◆ To do: Could you copy exactly the lines from the start of the records through the one containing "towards the publisher;", both included, and leave out the pictures?
START Given data
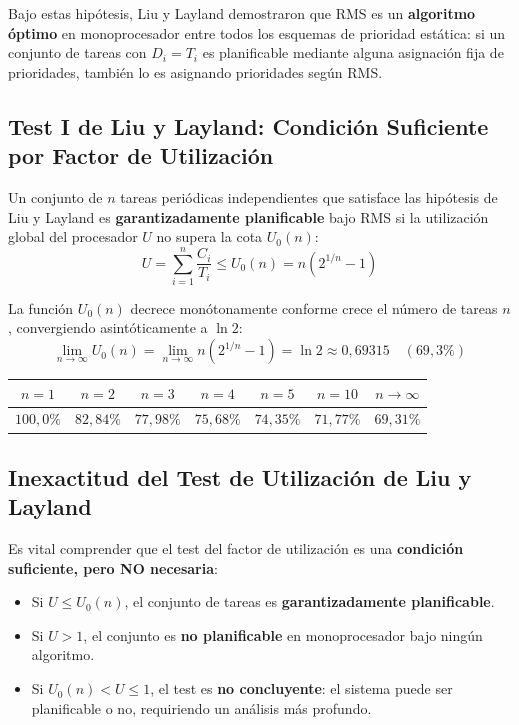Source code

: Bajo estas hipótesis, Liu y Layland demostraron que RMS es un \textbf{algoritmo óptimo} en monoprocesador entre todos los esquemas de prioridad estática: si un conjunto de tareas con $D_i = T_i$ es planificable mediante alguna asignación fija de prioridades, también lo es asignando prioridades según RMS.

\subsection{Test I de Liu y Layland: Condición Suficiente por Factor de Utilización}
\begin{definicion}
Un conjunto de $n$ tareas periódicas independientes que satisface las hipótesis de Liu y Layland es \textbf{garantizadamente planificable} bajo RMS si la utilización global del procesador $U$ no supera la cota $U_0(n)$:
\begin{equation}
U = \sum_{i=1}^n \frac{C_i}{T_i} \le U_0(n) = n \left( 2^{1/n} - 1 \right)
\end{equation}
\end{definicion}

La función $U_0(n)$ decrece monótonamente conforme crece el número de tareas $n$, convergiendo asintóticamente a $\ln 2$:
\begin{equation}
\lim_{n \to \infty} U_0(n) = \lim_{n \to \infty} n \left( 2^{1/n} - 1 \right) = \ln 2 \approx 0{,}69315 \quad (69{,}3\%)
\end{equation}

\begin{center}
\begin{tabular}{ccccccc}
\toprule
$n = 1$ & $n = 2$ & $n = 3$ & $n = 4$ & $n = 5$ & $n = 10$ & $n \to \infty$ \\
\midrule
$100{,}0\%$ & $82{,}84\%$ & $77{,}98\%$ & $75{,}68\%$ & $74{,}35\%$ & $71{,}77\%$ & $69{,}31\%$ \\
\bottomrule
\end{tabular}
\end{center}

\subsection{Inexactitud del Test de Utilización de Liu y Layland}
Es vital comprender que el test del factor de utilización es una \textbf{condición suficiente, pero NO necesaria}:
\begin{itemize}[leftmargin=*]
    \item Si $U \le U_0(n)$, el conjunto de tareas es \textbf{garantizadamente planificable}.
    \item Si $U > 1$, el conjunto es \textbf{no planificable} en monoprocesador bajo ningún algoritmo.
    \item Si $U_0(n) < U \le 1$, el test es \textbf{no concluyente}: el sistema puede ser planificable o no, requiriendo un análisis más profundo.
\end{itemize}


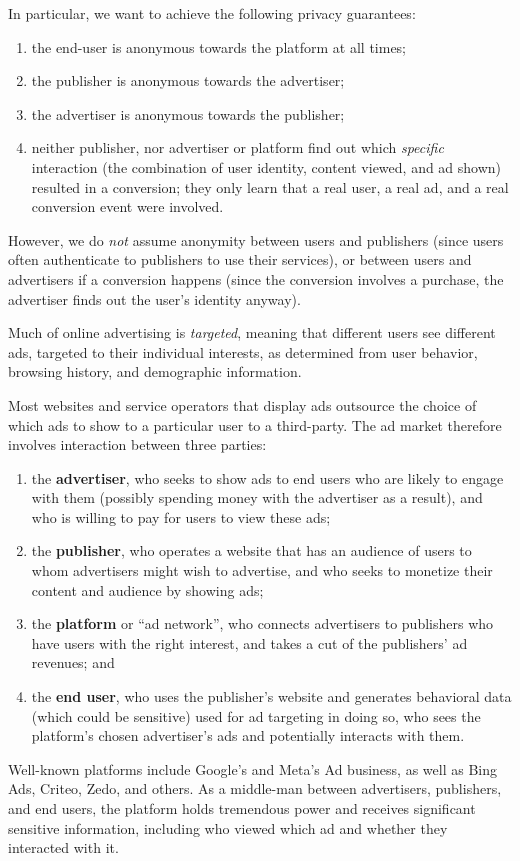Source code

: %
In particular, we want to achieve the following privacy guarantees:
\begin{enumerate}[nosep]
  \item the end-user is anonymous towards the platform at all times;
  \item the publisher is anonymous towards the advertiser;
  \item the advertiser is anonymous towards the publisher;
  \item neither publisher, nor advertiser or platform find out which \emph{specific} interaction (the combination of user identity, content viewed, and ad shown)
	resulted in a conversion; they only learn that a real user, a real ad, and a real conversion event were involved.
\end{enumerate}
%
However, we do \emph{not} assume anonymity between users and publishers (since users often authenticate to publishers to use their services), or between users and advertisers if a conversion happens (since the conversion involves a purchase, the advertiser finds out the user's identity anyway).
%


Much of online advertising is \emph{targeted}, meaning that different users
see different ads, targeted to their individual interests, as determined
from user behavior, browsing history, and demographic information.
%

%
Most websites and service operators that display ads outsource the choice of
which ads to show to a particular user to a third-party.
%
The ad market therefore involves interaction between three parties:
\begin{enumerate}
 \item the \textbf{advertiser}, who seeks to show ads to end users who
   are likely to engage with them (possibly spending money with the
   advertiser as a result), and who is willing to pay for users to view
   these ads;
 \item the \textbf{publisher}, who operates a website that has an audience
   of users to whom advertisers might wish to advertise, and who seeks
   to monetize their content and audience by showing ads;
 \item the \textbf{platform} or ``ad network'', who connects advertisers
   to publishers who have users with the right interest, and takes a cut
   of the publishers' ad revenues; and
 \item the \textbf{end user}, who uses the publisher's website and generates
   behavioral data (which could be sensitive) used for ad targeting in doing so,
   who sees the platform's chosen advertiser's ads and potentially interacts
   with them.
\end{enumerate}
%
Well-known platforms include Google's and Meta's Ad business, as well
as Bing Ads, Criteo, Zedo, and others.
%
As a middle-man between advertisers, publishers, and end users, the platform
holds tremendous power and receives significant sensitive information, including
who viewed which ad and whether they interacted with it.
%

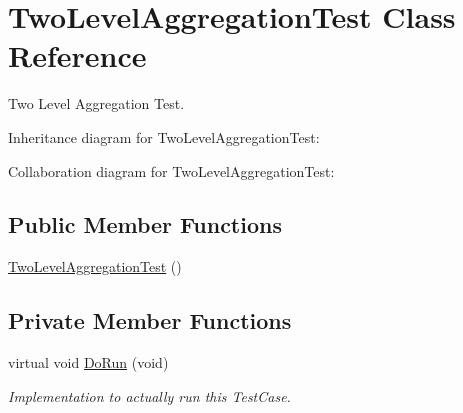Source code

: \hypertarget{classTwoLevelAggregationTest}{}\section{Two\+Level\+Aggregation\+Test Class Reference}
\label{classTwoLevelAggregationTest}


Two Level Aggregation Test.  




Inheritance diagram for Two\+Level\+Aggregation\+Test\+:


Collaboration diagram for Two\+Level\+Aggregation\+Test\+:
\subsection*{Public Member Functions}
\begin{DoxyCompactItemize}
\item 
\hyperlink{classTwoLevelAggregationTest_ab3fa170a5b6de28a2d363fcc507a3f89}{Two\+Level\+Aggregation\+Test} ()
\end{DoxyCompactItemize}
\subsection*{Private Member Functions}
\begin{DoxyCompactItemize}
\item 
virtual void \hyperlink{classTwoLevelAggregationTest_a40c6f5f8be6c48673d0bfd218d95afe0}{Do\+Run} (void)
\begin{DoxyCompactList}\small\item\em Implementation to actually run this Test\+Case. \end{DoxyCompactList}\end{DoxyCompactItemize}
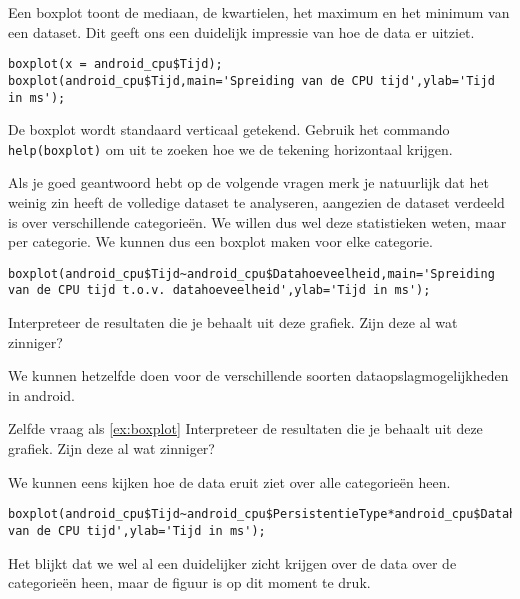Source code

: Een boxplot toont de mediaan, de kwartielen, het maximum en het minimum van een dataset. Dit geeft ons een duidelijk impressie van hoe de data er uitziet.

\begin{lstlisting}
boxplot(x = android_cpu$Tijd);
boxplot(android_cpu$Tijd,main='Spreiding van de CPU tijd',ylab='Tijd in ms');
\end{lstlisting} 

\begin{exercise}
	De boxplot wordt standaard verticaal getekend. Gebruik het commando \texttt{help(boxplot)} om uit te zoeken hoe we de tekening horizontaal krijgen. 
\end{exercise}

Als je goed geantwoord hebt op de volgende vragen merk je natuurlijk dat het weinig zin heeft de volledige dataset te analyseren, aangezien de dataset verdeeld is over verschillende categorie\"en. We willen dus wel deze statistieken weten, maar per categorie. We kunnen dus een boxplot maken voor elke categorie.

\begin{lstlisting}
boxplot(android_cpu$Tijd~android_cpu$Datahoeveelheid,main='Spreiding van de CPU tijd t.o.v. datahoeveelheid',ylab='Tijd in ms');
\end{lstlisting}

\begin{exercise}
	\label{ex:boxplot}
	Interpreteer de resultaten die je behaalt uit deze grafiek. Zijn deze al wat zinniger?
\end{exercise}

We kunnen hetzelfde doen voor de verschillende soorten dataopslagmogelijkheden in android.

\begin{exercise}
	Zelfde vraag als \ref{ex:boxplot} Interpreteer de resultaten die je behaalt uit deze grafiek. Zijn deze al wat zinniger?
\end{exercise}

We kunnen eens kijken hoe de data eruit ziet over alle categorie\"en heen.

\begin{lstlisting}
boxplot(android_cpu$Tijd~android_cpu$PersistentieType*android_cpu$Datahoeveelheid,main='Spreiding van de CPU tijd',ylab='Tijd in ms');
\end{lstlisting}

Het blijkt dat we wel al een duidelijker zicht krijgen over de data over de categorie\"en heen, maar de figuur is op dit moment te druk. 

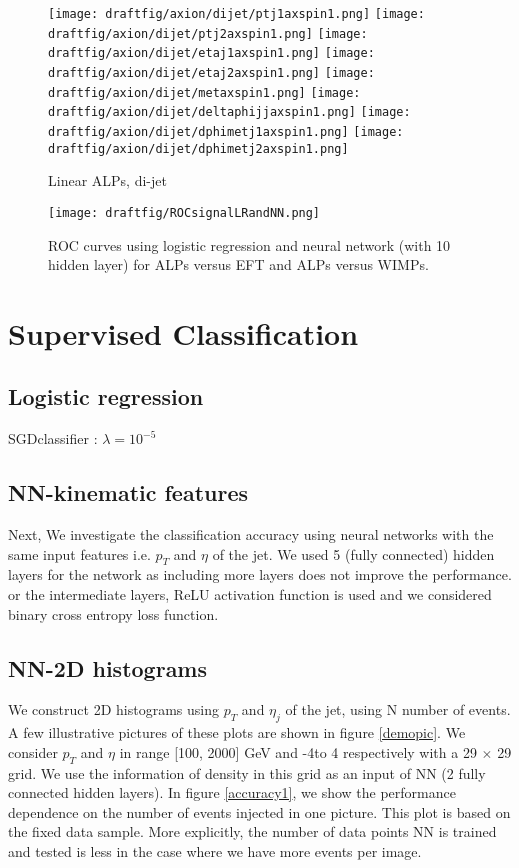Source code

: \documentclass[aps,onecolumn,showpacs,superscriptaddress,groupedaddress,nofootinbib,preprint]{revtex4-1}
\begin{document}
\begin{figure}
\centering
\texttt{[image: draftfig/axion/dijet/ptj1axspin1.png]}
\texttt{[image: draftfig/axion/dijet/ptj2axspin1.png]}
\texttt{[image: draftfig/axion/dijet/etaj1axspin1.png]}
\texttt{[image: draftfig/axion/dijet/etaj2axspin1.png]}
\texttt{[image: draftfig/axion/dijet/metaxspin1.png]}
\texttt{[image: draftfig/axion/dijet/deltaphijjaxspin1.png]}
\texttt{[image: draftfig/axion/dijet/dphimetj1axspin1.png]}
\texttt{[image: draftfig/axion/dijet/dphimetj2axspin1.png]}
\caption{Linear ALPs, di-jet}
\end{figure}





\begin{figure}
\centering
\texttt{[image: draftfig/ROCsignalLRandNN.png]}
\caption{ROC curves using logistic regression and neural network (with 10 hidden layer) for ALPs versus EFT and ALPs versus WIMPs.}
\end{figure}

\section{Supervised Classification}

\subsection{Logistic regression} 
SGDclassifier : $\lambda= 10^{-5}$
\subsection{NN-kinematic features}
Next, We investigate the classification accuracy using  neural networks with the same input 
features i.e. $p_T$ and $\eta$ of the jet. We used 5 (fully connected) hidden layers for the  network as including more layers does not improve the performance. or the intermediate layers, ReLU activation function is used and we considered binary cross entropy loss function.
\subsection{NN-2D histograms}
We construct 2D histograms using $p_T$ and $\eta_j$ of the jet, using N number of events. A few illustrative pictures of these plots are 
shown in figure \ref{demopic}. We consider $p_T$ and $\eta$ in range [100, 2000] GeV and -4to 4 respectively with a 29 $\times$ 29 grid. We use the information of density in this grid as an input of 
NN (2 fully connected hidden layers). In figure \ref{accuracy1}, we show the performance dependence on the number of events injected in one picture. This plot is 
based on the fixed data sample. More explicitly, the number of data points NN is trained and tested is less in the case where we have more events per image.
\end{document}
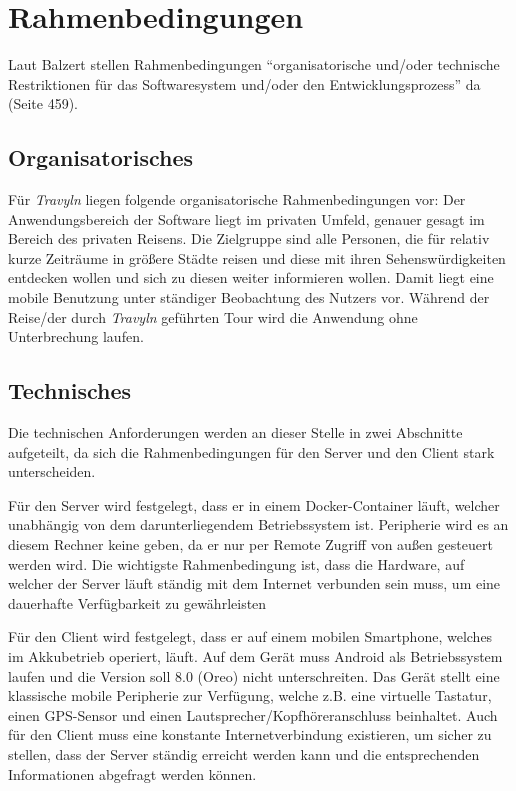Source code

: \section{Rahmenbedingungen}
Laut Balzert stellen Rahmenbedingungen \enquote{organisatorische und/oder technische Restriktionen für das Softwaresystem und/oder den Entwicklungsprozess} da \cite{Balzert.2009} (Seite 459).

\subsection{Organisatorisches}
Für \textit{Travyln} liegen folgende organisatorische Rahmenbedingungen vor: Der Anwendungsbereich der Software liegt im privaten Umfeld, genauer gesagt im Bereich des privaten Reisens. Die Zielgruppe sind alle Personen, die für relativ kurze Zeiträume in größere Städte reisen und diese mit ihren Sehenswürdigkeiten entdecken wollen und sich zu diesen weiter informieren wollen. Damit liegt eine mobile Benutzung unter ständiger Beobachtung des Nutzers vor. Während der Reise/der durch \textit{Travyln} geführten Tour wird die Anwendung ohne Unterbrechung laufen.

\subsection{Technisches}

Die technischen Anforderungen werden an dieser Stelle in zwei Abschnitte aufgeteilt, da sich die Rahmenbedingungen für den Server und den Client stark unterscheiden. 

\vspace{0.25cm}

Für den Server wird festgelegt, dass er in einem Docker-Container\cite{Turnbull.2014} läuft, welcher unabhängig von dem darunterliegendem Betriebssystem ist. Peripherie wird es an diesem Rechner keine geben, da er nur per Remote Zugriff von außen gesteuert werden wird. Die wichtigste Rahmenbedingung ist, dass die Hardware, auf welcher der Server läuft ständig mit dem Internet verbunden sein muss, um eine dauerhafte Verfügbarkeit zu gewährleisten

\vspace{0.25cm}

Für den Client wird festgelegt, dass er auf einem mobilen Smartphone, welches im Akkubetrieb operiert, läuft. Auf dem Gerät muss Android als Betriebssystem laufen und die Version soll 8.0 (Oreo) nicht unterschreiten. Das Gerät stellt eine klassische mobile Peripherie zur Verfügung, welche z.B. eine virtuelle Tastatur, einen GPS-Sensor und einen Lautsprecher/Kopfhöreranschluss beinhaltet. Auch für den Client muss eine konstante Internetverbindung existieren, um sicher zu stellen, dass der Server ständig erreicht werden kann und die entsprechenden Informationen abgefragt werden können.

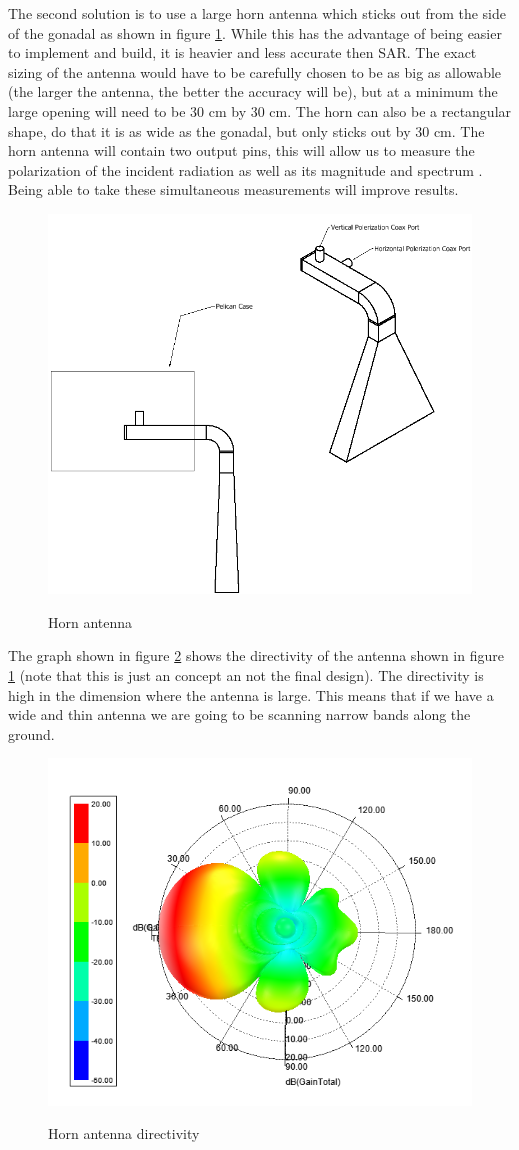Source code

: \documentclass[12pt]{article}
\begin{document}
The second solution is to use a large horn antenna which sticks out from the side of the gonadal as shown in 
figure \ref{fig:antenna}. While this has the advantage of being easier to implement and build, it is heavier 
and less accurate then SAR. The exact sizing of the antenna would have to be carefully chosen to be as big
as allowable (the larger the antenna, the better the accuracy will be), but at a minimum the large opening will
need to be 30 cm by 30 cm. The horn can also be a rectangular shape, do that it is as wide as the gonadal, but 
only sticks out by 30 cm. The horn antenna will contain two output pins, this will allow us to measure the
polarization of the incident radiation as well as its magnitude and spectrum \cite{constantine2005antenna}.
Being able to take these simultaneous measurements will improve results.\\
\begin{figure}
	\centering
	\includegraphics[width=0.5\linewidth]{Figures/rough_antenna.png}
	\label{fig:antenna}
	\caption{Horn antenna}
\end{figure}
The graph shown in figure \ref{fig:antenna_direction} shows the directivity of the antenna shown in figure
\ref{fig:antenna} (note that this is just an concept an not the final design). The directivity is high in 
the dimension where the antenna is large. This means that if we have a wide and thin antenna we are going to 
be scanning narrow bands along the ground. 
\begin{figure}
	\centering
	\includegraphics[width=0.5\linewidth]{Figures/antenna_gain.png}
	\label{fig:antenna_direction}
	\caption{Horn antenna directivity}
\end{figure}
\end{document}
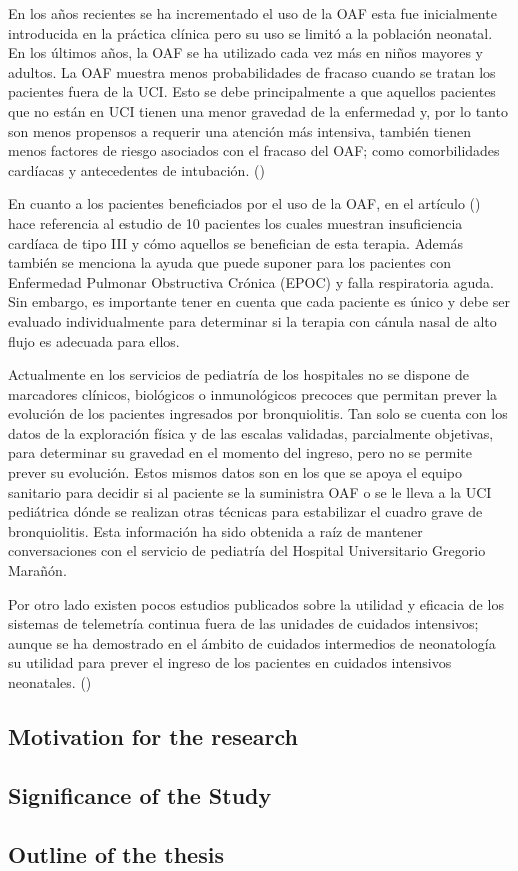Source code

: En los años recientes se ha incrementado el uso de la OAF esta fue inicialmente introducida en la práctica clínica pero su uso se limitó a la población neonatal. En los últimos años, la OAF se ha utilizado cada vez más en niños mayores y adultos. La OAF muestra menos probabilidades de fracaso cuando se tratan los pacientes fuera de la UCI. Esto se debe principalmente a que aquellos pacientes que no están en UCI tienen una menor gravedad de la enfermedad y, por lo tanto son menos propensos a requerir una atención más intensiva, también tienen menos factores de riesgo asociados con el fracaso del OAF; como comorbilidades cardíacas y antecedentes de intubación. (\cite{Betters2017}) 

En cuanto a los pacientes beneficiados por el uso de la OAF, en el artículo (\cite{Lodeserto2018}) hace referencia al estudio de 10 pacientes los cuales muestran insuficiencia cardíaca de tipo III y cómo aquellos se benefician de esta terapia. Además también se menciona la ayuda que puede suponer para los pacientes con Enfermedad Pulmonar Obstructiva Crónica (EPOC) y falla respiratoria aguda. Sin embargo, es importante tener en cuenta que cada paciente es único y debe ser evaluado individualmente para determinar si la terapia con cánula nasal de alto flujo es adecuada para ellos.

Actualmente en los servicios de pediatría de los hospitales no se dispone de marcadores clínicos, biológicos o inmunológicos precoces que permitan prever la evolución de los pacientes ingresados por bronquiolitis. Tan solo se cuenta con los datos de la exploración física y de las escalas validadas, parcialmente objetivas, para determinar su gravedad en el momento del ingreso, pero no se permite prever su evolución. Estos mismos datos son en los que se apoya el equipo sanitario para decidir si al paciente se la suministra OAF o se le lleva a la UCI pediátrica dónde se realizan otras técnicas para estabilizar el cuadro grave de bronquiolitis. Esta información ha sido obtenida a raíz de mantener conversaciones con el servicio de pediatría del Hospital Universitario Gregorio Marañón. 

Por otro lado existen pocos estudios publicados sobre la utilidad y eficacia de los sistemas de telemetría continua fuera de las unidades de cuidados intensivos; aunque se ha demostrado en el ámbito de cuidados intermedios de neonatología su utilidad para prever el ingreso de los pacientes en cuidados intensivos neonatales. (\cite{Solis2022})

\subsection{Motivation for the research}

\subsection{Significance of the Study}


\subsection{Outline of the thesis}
END Given data
◆ Solution for this exercise:
Source code

: Bajo estas hipótesis, Liu y Layland demostraron que RMS es un \textbf{algoritmo óptimo} en monoprocesador entre todos los esquemas de prioridad estática: si un conjunto de tareas con $D_i = T_i$ es planificable mediante alguna asignación fija de prioridades, también lo es asignando prioridades según RMS.

\subsection{Test I de Liu y Layland: Condición Suficiente por Factor de Utilización}
\begin{definicion}
Un conjunto de $n$ tareas periódicas independientes que satisface las hipótesis de Liu y Layland es \textbf{garantizadamente planificable} bajo RMS si la utilización global del procesador $U$ no supera la cota $U_0(n)$:
\begin{equation}
U = \sum_{i=1}^n \frac{C_i}{T_i} \le U_0(n) = n \left( 2^{1/n} - 1 \right)
\end{equation}
\end{definicion}

La función $U_0(n)$ decrece monótonamente conforme crece el número de tareas $n$, convergiendo asintóticamente a $\ln 2$:
\begin{equation}
\lim_{n \to \infty} U_0(n) = \lim_{n \to \infty} n \left( 2^{1/n} - 1 \right) = \ln 2 \approx 0{,}69315 \quad (69{,}3\%)
\end{equation}

\begin{center}
\begin{tabular}{ccccccc}
\toprule
$n = 1$ & $n = 2$ & $n = 3$ & $n = 4$ & $n = 5$ & $n = 10$ & $n \to \infty$ \\
\midrule
$100{,}0\%$ & $82{,}84\%$ & $77{,}98\%$ & $75{,}68\%$ & $74{,}35\%$ & $71{,}77\%$ & $69{,}31\%$ \\
\bottomrule
\end{tabular}
\end{center}

\subsection{Inexactitud del Test de Utilización de Liu y Layland}
Es vital comprender que el test del factor de utilización es una \textbf{condición suficiente, pero NO necesaria}:
\begin{itemize}[leftmargin=*]
    \item Si $U \le U_0(n)$, el conjunto de tareas es \textbf{garantizadamente planificable}.
    \item Si $U > 1$, el conjunto es \textbf{no planificable} en monoprocesador bajo ningún algoritmo.
    \item Si $U_0(n) < U \le 1$, el test es \textbf{no concluyente}: el sistema puede ser planificable o no, requiriendo un análisis más profundo.
\end{itemize}


Source code

: %
In particular, we want to achieve the following privacy guarantees:
\begin{enumerate}[nosep]
  \item the end-user is anonymous towards the platform at all times;
  \item the publisher is anonymous towards the advertiser;
  \item the advertiser is anonymous towards the publisher;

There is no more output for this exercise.